*** Block opens ***

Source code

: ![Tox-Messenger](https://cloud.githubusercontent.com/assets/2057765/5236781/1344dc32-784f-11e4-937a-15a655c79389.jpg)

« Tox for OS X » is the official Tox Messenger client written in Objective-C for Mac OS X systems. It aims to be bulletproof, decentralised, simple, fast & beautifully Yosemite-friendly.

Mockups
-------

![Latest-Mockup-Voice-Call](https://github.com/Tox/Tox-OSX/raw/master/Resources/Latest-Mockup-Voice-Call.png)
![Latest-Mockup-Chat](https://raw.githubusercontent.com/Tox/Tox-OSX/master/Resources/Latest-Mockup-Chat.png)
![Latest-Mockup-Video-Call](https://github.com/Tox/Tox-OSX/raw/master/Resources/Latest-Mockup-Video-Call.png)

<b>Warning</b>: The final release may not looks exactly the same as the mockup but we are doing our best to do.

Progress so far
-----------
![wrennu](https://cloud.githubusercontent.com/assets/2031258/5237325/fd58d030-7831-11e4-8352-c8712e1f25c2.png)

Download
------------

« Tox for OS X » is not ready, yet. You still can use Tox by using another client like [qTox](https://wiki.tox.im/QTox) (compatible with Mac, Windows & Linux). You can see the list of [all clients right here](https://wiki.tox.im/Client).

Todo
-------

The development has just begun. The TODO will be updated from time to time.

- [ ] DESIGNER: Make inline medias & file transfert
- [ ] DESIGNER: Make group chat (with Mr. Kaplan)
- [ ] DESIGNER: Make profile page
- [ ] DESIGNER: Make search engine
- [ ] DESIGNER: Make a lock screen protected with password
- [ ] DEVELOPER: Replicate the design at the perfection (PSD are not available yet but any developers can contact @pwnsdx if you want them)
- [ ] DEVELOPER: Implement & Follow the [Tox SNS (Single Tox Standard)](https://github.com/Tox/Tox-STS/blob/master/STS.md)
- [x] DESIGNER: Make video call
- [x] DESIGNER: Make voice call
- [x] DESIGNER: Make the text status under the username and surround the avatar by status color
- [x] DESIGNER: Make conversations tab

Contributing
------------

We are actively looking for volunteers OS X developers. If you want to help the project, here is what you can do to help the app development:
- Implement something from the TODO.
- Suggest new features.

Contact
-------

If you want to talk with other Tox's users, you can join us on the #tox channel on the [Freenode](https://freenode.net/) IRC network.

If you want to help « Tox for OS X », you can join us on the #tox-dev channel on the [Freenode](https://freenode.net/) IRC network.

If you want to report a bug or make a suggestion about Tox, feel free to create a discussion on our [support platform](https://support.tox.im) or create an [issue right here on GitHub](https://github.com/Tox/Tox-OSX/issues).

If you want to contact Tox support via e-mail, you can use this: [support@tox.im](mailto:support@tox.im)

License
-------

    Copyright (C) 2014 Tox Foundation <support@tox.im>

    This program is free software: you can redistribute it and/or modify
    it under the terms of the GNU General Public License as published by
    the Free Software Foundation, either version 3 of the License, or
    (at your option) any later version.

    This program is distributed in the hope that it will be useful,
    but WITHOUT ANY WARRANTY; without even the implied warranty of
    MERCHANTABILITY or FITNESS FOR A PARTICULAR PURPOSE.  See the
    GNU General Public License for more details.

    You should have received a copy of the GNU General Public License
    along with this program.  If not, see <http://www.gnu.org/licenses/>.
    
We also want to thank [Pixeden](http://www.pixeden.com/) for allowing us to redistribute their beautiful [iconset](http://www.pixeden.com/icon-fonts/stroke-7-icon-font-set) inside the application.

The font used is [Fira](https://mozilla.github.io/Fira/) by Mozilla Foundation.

*** Block closes ***

TASK DESCRIPTION
Print, without alteration, only the lines above between the one holding "<b>Warning</b>: The final" and the one holding "The development has", inclusive.

PROBLEM SOLUTION
<b>Warning</b>: The final release may not looks exactly the same as the mockup but we are doing our best to do.

Progress so far
-----------
![wrennu](https://cloud.githubusercontent.com/assets/2031258/5237325/fd58d030-7831-11e4-8352-c8712e1f25c2.png)

Download
------------

« Tox for OS X » is not ready, yet. You still can use Tox by using another client like [qTox](https://wiki.tox.im/QTox) (compatible with Mac, Windows & Linux). You can see the list of [all clients right here](https://wiki.tox.im/Client).

Todo
-------

The development has just begun. The TODO will be updated from time to time.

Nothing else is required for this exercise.